[PROMPT] Below is a set of entries; give all of them again exactly.

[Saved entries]
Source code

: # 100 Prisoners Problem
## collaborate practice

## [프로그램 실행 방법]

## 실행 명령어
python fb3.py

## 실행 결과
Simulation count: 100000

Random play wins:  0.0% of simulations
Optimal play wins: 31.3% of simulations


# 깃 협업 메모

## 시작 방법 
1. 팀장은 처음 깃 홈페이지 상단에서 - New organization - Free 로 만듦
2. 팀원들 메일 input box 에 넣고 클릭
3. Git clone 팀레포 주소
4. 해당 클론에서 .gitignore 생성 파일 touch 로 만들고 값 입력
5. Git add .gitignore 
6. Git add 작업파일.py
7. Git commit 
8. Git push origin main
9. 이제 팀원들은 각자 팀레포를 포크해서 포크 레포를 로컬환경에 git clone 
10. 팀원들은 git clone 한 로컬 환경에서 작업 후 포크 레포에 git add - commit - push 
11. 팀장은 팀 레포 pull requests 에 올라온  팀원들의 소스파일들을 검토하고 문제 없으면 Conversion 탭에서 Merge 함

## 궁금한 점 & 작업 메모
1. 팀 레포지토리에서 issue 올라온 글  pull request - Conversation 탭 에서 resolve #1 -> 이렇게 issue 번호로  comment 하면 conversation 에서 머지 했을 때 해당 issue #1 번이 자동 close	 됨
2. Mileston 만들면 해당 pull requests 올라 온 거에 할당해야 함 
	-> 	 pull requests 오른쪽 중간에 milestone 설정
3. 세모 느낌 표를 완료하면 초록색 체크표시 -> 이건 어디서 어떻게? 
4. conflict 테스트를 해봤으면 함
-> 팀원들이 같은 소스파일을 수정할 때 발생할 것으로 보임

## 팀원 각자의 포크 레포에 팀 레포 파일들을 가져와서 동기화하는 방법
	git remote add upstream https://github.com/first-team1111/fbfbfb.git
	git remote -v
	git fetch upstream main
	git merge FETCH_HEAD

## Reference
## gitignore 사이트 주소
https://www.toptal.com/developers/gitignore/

[TASK RESPONSE]
Source code

: # 100 Prisoners Problem
## collaborate practice

## [프로그램 실행 방법]

## 실행 명령어
python fb3.py

## 실행 결과
Simulation count: 100000

Random play wins:  0.0% of simulations
Optimal play wins: 31.3% of simulations


# 깃 협업 메모

## 시작 방법 
1. 팀장은 처음 깃 홈페이지 상단에서 - New organization - Free 로 만듦
2. 팀원들 메일 input box 에 넣고 클릭
3. Git clone 팀레포 주소
4. 해당 클론에서 .gitignore 생성 파일 touch 로 만들고 값 입력
5. Git add .gitignore 
6. Git add 작업파일.py
7. Git commit 
8. Git push origin main
9. 이제 팀원들은 각자 팀레포를 포크해서 포크 레포를 로컬환경에 git clone 
10. 팀원들은 git clone 한 로컬 환경에서 작업 후 포크 레포에 git add - commit - push 
11. 팀장은 팀 레포 pull requests 에 올라온  팀원들의 소스파일들을 검토하고 문제 없으면 Conversion 탭에서 Merge 함

## 궁금한 점 & 작업 메모
1. 팀 레포지토리에서 issue 올라온 글  pull request - Conversation 탭 에서 resolve #1 -> 이렇게 issue 번호로  comment 하면 conversation 에서 머지 했을 때 해당 issue #1 번이 자동 close	 됨
2. Mileston 만들면 해당 pull requests 올라 온 거에 할당해야 함 
	-> 	 pull requests 오른쪽 중간에 milestone 설정
3. 세모 느낌 표를 완료하면 초록색 체크표시 -> 이건 어디서 어떻게? 
4. conflict 테스트를 해봤으면 함
-> 팀원들이 같은 소스파일을 수정할 때 발생할 것으로 보임

## 팀원 각자의 포크 레포에 팀 레포 파일들을 가져와서 동기화하는 방법
	git remote add upstream https://github.com/first-team1111/fbfbfb.git
	git remote -v
	git fetch upstream main
	git merge FETCH_HEAD

## Reference
## gitignore 사이트 주소
https://www.toptal.com/developers/gitignore/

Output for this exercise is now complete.